Benzos are probably the worst in their acute state, but at least you can get around most of the suffering by a very, very gradual taper. I've been weening off for almost a year, down from 3-4 mgs of Xanax daily, to a switch to Librium, which I switched to after getting down to 2mgs xanax daily and hitting a wall (my idiot psychiatrist tries to ween xanax addicts with xanax, and tries to do rapid detox, making him totally fucking ignorant and incompetent). I started at 100 mgs daily, which is roughly equivalent to 2mgs of xanax, and the switch has been the hardest point. I am now down to 10 mgs daily, with a 5 mg capsule in the morning and a 5 at night. I detoxed in increments as high as 12.5 mgs a month (by taking two pills during my night dose one day, and one pill the next, then two, then one, etc etc..), and now I go by 5.
It really isn't that horrific if you take it as slow as possible. The worst part of my detox is seeing my psychiatrist every month and have him berate me for "taking it too easy on myself" (literally his words) and his attempts to have me try and cut down on my Suboxone at the same damn time. This guy is out of touch, he is an addiction specialist who hasn't read the Ashton Manual, what the fuck.
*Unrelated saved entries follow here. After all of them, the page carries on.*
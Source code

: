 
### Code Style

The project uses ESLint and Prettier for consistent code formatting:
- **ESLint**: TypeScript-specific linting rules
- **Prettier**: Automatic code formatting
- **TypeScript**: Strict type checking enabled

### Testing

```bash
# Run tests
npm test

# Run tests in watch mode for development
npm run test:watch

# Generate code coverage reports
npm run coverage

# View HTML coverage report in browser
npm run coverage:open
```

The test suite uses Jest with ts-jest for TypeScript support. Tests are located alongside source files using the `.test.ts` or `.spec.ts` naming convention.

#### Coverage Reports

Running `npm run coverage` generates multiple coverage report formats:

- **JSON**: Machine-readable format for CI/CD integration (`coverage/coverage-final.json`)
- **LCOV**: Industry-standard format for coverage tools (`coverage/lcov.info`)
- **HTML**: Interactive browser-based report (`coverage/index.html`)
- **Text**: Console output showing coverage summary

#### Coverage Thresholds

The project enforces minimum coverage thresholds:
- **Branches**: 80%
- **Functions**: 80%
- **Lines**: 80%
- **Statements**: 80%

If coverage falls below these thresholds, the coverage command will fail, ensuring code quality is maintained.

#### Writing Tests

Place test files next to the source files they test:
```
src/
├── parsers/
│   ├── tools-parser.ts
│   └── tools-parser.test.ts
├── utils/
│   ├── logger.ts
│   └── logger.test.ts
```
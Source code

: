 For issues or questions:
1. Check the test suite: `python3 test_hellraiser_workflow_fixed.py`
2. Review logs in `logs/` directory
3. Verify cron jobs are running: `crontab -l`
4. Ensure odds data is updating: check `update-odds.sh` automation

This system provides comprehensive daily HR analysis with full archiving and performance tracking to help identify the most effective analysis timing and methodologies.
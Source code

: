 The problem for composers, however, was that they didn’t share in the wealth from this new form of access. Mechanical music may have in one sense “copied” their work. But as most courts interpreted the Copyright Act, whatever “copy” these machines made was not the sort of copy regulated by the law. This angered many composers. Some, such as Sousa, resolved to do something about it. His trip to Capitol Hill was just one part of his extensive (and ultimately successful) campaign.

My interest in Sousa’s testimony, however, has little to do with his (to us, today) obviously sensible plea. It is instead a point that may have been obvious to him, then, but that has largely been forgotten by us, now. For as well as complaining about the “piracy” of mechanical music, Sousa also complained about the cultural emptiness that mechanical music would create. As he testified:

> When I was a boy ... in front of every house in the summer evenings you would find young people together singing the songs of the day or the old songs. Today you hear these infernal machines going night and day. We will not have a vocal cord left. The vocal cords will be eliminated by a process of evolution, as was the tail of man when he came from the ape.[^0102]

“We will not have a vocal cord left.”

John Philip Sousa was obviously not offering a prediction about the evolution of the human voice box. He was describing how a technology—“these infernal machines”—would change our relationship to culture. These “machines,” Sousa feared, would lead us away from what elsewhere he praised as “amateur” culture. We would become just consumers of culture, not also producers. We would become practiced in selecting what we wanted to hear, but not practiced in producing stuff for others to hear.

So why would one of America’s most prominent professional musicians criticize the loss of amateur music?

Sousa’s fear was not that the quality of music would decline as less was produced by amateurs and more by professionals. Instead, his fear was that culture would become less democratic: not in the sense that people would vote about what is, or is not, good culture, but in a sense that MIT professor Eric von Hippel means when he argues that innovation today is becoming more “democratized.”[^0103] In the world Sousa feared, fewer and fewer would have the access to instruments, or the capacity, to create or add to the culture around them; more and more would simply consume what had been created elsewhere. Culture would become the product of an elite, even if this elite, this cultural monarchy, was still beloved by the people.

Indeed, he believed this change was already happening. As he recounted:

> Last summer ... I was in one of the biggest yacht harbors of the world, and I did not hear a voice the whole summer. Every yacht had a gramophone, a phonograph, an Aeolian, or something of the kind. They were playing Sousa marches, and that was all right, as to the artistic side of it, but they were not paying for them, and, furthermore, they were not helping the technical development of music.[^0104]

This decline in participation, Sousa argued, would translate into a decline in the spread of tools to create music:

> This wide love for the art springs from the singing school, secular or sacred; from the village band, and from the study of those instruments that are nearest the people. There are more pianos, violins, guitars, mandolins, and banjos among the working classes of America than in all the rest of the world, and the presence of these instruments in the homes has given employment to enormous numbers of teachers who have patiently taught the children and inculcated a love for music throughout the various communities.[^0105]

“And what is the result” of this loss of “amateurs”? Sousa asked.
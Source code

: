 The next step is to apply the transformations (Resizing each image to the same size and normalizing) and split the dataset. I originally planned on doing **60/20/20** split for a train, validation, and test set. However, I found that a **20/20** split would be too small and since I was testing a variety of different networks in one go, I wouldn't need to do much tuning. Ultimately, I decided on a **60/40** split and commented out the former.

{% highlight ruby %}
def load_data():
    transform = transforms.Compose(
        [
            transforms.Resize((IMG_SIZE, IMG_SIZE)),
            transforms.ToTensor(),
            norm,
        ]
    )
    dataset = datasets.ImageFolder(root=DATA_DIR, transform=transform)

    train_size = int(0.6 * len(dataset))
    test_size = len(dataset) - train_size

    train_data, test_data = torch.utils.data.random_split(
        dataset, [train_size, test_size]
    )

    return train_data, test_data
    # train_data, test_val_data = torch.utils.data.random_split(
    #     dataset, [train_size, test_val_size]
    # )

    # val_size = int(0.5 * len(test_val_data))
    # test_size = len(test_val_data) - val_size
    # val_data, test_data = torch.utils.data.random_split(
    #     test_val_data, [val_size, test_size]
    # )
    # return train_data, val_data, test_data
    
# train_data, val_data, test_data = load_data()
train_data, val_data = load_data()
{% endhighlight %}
He has no concept of pain and suffering through withdrawal, and he should be okay with whatever the fuck rate I want to go, provided we have consistent progress, which we do.
Anyways, that makes opiates the worst for me. I'm thinking I would like to get off Suboxone, but withdrawal at home seems impossible. I can minimize pain with benzos, but with opiates you just have to bite the bullet if you can't get into a detox, which I am not doing for Suboxone (couldn't afford oxy/heroin detox, much less a 21 day suboxone detox that usually leaves people in withdrawal when they get out). Post-Acutes are a terrible thing as well. I know that the shock exhibited by benzo addicts who are rapidly-but-safely detoxed by ignorant clinics (these places want to treat every depressant like opiates sometimes) is worse, but at least you can avoid them. There is no true way around Post-Acute Opiate Withdrawal, and the subtlety of the symptoms is such that it becomes hard to determine whether the depression is simply how you feel without opiates (the lie) or a direct result neurotransmitter imbalance due to a chemical substitution (the truth). You can only remain depressed like that for so long before you start to believe the bullshit.
So, while all out benzo withdrawal is worse, opiates are much more difficult to withdrawal from, as nothing you do can make it anywhere near painless (even detox is rough I understand from lots of second-hand experience, although I've never been). That leaves opiates with the edge as far as I am concerned. Post-Acutes no matter how well you withdrawal are the absolute deciding factor.